Sales people want to make sales. You would think at least the truck sales people want to move you up into a bigger truck but they don't. Honestly if you ask me it is a marketing thing. One truck manufacturer says their towing capacity is ____. So the competition has to match them. They never talk about cargo capacity on these TV commercials. Just towing capacity which the way the numbers work, they might as well say a 1/2 ton truck can tow 100,000# because no one can do it safely. Sure someone will argue that they would be held liable if someone got hurt because someone actually tried it. Well people try and pull 8100# and wreck the trucks because they didn't have enough tongue weight or blew way past the cargo limits. I would argue that is no different. I really think that people just get confused with all the advertising and there are so many numbers and how does one number impact the next. For instance one thing I am not 100% sure on is the relationship with the GVWR on the trailer and tongue weight. I just run on the side of caution and say lets pretend the trailer is 7250 and 15% is the tongue weight because I like a safety margin.
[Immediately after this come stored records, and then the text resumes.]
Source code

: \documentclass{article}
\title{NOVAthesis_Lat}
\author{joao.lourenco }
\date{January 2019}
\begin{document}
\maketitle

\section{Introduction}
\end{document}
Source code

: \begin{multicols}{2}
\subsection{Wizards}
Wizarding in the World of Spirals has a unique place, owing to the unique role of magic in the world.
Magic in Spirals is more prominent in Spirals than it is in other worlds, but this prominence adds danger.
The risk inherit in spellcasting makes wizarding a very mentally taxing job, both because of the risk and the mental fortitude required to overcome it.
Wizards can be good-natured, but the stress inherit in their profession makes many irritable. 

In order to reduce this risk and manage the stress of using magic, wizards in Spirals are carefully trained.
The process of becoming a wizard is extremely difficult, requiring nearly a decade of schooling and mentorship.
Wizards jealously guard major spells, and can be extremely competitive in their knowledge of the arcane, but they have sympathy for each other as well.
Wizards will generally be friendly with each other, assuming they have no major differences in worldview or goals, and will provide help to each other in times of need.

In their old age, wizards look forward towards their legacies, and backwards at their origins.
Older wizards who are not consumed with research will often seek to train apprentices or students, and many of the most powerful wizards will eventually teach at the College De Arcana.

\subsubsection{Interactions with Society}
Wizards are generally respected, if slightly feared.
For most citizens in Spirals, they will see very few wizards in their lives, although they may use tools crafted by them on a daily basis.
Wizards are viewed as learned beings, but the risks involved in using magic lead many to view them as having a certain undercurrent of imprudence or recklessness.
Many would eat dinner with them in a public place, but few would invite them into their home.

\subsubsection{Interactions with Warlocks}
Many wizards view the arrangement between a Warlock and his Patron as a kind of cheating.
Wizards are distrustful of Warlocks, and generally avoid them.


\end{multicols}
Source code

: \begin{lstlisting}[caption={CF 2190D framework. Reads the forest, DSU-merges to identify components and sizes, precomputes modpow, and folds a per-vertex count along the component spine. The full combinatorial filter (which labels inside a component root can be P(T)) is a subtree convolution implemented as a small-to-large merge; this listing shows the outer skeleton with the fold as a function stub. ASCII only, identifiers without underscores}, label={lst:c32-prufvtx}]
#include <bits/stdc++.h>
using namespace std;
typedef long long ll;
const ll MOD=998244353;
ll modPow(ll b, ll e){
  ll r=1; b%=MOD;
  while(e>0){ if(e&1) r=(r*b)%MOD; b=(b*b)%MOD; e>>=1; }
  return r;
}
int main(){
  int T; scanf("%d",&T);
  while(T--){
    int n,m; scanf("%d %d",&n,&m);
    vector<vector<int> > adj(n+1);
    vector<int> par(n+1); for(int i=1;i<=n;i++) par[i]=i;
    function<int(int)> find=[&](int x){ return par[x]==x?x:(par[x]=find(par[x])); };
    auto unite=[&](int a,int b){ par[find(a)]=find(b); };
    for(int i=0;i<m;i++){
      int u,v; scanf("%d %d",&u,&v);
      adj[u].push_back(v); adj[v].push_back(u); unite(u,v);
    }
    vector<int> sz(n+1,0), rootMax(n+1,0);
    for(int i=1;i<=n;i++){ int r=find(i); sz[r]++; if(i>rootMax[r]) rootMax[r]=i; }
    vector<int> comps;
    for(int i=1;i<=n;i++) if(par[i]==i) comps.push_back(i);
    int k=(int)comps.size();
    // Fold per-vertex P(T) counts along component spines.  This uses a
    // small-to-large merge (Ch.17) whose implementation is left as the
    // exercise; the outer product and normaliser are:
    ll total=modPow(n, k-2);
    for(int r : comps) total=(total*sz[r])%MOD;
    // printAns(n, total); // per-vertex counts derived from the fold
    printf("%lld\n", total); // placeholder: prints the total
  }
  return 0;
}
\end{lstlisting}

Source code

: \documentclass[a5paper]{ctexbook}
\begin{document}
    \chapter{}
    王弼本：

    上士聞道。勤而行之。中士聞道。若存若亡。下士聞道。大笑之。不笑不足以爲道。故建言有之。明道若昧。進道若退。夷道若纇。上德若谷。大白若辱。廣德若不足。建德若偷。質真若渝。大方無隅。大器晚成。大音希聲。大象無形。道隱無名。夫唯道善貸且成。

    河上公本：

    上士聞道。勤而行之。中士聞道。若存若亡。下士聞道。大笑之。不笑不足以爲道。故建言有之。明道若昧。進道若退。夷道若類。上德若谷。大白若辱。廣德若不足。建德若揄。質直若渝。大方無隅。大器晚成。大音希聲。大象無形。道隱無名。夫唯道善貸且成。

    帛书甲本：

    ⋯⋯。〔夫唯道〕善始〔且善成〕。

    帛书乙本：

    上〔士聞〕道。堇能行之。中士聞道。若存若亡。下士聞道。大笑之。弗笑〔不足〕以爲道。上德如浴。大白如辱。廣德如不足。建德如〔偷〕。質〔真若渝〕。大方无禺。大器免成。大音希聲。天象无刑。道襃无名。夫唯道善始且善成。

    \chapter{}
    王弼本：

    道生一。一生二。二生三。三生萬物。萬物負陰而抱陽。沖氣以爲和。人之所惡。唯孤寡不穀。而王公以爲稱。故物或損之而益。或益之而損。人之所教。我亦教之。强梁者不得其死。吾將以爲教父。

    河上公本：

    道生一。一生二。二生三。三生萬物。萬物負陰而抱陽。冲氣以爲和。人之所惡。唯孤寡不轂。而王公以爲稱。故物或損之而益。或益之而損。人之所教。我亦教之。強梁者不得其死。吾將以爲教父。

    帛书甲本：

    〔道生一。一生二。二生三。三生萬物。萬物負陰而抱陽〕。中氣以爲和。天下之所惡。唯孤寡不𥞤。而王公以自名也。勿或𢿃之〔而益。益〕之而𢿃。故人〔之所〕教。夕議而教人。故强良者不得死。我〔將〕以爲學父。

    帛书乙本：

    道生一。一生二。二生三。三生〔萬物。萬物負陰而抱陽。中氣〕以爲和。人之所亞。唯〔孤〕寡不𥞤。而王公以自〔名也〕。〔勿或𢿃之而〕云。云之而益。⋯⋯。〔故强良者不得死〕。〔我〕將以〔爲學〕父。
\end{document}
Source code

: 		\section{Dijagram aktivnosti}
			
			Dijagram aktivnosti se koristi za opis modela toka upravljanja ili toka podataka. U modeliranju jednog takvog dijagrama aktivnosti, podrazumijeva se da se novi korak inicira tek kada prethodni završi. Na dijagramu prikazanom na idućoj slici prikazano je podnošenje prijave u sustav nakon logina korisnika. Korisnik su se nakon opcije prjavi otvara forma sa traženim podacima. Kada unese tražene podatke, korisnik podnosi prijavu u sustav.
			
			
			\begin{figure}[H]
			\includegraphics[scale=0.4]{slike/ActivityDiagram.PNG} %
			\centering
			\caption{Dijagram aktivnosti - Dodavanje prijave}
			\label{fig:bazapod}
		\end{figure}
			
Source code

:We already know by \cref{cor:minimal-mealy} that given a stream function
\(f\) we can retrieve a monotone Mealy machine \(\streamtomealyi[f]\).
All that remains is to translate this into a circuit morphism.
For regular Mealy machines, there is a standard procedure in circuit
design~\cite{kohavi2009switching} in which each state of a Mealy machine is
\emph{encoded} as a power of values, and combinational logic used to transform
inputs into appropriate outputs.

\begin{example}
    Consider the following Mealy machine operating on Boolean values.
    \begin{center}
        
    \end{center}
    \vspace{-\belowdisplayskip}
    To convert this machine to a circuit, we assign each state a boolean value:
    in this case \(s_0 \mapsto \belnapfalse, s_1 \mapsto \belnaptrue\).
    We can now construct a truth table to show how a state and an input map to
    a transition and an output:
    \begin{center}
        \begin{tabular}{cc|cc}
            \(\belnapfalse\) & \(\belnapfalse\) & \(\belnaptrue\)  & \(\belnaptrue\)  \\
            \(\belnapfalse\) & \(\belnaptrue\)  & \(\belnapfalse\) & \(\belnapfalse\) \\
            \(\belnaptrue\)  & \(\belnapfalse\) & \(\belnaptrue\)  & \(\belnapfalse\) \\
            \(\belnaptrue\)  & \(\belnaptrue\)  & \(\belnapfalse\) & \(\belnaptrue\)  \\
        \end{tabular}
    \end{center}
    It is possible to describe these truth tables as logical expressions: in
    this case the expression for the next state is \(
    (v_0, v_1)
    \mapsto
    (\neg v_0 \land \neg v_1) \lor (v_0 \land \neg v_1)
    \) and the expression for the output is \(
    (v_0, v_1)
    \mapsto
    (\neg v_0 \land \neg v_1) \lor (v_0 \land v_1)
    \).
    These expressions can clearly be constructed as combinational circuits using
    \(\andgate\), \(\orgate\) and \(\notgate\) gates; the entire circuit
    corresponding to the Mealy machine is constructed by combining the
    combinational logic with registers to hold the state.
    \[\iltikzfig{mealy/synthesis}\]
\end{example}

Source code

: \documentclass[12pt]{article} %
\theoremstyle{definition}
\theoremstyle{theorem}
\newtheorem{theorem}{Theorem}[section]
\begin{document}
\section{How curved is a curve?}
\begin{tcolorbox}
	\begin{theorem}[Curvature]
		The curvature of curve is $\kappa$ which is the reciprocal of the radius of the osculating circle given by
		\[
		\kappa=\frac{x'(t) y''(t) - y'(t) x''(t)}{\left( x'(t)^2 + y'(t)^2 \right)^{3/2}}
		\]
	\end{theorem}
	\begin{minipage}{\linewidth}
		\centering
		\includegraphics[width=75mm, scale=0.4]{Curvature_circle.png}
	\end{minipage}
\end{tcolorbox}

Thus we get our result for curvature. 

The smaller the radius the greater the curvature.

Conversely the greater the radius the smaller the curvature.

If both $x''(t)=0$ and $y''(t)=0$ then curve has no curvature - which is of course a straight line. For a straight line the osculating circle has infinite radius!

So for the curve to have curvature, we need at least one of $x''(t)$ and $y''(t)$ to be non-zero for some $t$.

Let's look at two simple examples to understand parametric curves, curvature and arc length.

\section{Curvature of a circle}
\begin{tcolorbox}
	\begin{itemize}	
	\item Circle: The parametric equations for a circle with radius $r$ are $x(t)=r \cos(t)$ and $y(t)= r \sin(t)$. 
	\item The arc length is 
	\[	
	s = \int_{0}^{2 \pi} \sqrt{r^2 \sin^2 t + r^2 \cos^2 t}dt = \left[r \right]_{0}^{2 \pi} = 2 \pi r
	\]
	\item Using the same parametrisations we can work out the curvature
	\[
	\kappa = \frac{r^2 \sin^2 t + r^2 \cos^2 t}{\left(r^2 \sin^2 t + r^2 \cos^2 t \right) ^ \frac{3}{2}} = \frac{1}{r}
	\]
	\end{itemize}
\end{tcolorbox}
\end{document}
Lets say you really were running that heavy and your trailer actually was 7500# and overweight. However when you factor in 1000# of tongue weight that is going against your cargo limit. Well that is because it is weight applied across the hitch to the truck. So technically that weight isn't on the trailer anymore so the trailer that just sitting there and was overweight now technically would weigh 6500# and be good because of the 1000# being shifted to the truck. That is the way I would read it but like I said, I would rather have that 1000# as a safety margin on the trailer's GVWR.

Another thing to look at (not that you want to look up more things) but what is the max weight that the axles can take on the Nissan? That is another area where people run into problems. Most of the time you are ok but it is another factor.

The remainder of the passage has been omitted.